## What you will do
Within the data that follows, how many lines contain the word "MQTT"? Reply with only the number.

## Exercise data
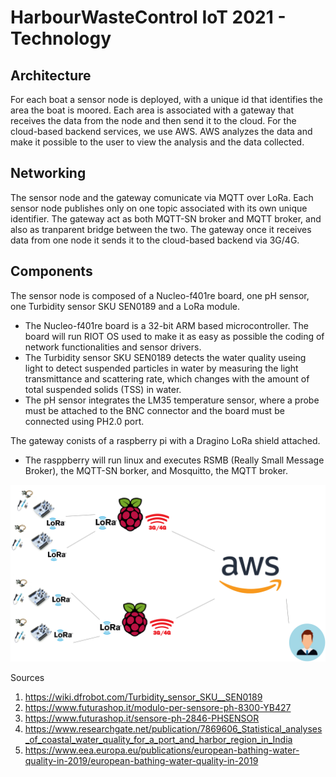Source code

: # HarbourWasteControl IoT 2021 - Technology
## Architecture
For each boat a sensor node is deployed, with a unique id that identifies the area the boat is moored. Each area is associated with a gateway that receives the data from the node and then send it to the cloud. For the cloud-based backend services, we use AWS. AWS analyzes the data and make it possible to the user to view the analysis and the data collected.

## Networking
The sensor node and the gateway comunicate via MQTT over LoRa. Each sensor node publishes only on one topic associated with its own unique identifier. The gateway act as both MQTT-SN broker and MQTT broker, and also as tranparent bridge between the two. The gateway once it receives data from one node it sends it to the cloud-based backend via 3G/4G.

## Components
The sensor node is composed of a Nucleo-f401re board, one pH sensor, one Turbidity sensor SKU SEN0189 and a LoRa module.
- The Nucleo-f401re board is a 32-bit ARM based microcontroller. The board will run RIOT OS used to make it as easy as possible the coding of network functionalities and sensor drivers.
- The Turbidity sensor SKU SEN0189 detects the water quality useing light to detect suspended particles in water by measuring the light transmittance and scattering rate, which changes with the amount of total suspended solids (TSS) in water. 
- The pH sensor integrates the LM35 temperature sensor, where a probe must be attached to the BNC connector and the board must be connected using PH2.0 port.

The gateway conists of a raspberry pi with a Dragino LoRa shield attached. 
- The rasppberry will run linux and executes RSMB (Really Small Message Broker), the MQTT-SN borker, and Mosquitto, the MQTT broker.

![Image1](Picture/architecture.png?raw=true)

Sources
1. https://wiki.dfrobot.com/Turbidity_sensor_SKU__SEN0189
2. https://www.futurashop.it/modulo-per-sensore-ph-8300-YB427
3. https://www.futurashop.it/sensore-ph-2846-PHSENSOR
4. https://www.researchgate.net/publication/7869606_Statistical_analyses_of_coastal_water_quality_for_a_port_and_harbor_region_in_India
5. https://www.eea.europa.eu/publications/european-bathing-water-quality-in-2019/european-bathing-water-quality-in-2019
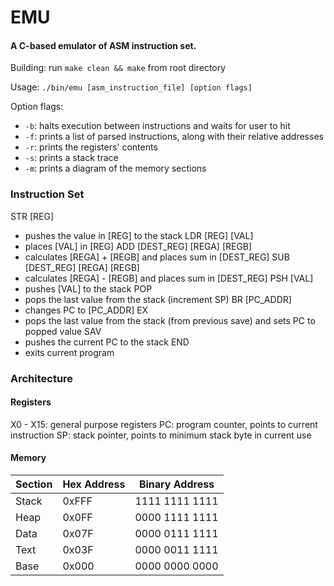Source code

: # EMU
#### A C-based emulator of ASM instruction set.

Building: run `make clean && make` from root directory

Usage: `./bin/emu [asm_instruction_file] [option flags]`

Option flags:
* `-b`: halts execution between instructions and waits for user to hit <Enter>
* `-f`: prints a list of parsed instructions, along with their relative addresses
* `-r`: prints the registers' contents
* `-s`: prints a stack trace
* `-m`: prints a diagram of the memory sections

### Instruction Set
STR [REG]
* pushes the value in [REG] to the stack
LDR [REG] [VAL]
* places [VAL] in [REG]
ADD [DEST_REG] [REGA] [REGB]
* calculates [REGA] + [REGB] and places sum in [DEST_REG]
SUB [DEST_REG] [REGA] [REGB]
* calculates [REGA] - [REGB] and places sum in [DEST_REG]
PSH [VAL]
* pushes [VAL] to the stack
POP
* pops the last value from the stack (increment SP)
BR [PC_ADDR]
* changes PC to [PC_ADDR]
EX
* pops the last value from the stack (from previous save) and sets PC to popped value
SAV
* pushes the current PC to the stack
END
* exits current program

### Architecture
#### Registers
X0 - X15: general purpose registers
PC: program counter, points to current instruction
SP: stack pointer, points to minimum stack byte in current use

#### Memory
|	Section				|	Hex Address	|	Binary Address		|
|---------------|-------------|-------------------|
|	Stack					|	0xFFF				|	1111 1111 1111		|
|	Heap					|	0x0FF				|	0000 1111 1111		|
|	Data					|	0x07F				|	0000 0111 1111		|
|	Text					|	0x03F				|	0000 0011 1111		|
|	Base					|	0x000				|	0000 0000 0000		|
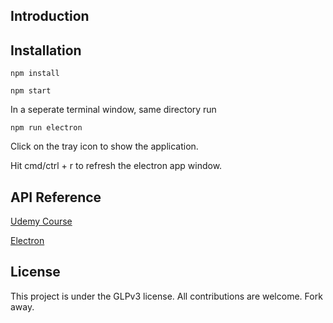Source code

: ## Introduction


## Installation

`npm install`

`npm start`

In a seperate terminal window, same directory run  

`npm run electron`

Click on the tray icon to show the application. 

Hit cmd/ctrl + r to refresh the electron app window. 

## API Reference

[Udemy Course](https://www.udemy.com/electron-react-tutorial/)

[Electron](https://electron.atom.io/)

## License

This project is under the GLPv3 license. All contributions are welcome. Fork away.  

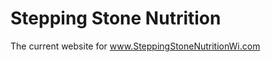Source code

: Stepping Stone Nutrition
================

The current website for www.SteppingStoneNutritionWi.com
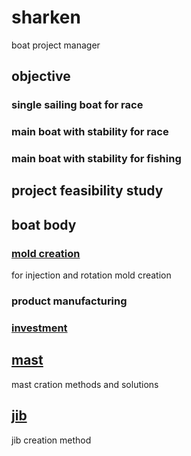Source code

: # sharken
boat project manager

## objective 

### single sailing boat for race

### main boat with stability for race

### main boat with stability for fishing

## project feasibility study 

## boat body
### [mold creation](./body/mold.md)
for injection and rotation mold creation
### product manufacturing

### [investment](./body/investment.csv)

## [mast](./mast/mast.md)
mast cration methods and solutions
## [jib](./jib/jib.md)
jib creation method
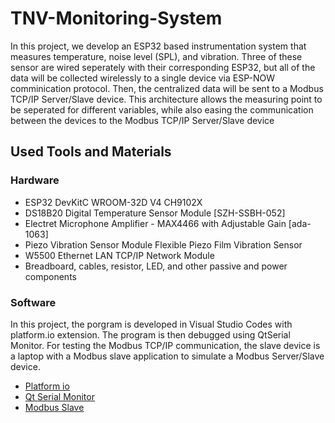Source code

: # TNV-Monitoring-System
In this project, we develop an ESP32 based instrumentation system that measures temperature, noise level (SPL), and vibration. Three of these sensor are wired seperately with their corresponding ESP32, but all of the data will be collected wirelessly to a single device via ESP-NOW comminication protocol. Then, the centralized data will be sent to a Modbus TCP/IP Server/Slave device. This architecture allows the measuring point to be seperated for different variables, while also easing the communication between the devices to the Modbus TCP/IP Server/Slave device

## Used Tools and Materials
### Hardware
- ESP32 DevKitC WROOM-32D V4 CH9102X
- DS18B20 Digital Temperature Sensor Module [SZH-SSBH-052]
- Electret Microphone Amplifier - MAX4466 with Adjustable Gain [ada-1063]
- Piezo Vibration Sensor Module Flexible Piezo Film Vibration Sensor
- W5500 Ethernet LAN TCP/IP Network Module
- Breadboard, cables, resistor, LED, and other passive and power components
### Software
In this project, the porgram is developed in Visual Studio Codes with platform.io extension. The program is then debugged using QtSerial Monitor. For testing the Modbus TCP/IP communication, the slave device is a laptop with a Modbus slave application to simulate a Modbus Server/Slave device.
- [Platform io](https://platformio.org/install)
- [Qt Serial Monitor](https://github.com/mich-w/QtSerialMonitor/)
- [Modbus Slave](https://www.modbustools.com/download.html)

## Solution for this exercise
2